• _What to do_:
The word "texorpdfstring" marks the lines you need; copy each of them from the data.

--- START ---

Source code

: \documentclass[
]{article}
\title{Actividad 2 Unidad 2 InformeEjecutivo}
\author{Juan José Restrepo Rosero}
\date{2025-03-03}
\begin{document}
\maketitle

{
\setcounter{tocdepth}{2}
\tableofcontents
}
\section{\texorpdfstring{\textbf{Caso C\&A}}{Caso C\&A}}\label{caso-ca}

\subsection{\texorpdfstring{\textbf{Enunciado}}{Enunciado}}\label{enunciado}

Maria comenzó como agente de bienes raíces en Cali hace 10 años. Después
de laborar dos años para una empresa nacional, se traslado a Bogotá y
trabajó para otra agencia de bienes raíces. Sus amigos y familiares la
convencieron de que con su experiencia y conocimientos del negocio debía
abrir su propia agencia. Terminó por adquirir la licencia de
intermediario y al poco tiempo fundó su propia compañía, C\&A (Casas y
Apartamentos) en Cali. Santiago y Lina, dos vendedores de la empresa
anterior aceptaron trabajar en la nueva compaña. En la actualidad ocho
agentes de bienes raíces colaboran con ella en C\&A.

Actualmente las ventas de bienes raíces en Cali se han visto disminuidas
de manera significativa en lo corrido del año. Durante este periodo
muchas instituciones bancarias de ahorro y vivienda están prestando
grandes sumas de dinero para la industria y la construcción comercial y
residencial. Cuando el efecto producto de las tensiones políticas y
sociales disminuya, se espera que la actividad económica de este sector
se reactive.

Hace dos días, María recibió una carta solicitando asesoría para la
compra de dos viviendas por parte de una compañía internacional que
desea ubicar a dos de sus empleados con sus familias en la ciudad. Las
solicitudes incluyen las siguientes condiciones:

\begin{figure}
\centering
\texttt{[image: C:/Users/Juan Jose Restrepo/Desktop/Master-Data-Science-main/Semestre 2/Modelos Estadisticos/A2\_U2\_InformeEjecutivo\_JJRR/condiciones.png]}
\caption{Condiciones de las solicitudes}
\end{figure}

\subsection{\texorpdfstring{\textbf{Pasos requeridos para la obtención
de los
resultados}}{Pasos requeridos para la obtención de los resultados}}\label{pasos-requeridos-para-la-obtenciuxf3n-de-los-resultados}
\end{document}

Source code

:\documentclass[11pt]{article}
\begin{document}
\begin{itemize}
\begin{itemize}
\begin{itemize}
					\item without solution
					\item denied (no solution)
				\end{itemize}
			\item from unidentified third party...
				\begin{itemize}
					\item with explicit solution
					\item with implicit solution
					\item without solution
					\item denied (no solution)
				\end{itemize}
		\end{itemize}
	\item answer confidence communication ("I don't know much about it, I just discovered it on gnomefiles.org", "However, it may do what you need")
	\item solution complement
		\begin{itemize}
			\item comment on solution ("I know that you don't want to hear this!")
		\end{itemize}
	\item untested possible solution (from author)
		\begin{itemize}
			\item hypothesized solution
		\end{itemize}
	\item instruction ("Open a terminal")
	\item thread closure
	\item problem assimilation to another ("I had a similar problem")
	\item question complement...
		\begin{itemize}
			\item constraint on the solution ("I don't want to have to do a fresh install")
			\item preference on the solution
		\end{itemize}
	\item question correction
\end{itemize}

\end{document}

--- END ---

• _Task output_:
\section{\texorpdfstring{\textbf{Caso C\&A}}{Caso C\&A}}\label{caso-ca}
\subsection{\texorpdfstring{\textbf{Enunciado}}{Enunciado}}\label{enunciado}
\subsection{\texorpdfstring{\textbf{Pasos requeridos para la obtención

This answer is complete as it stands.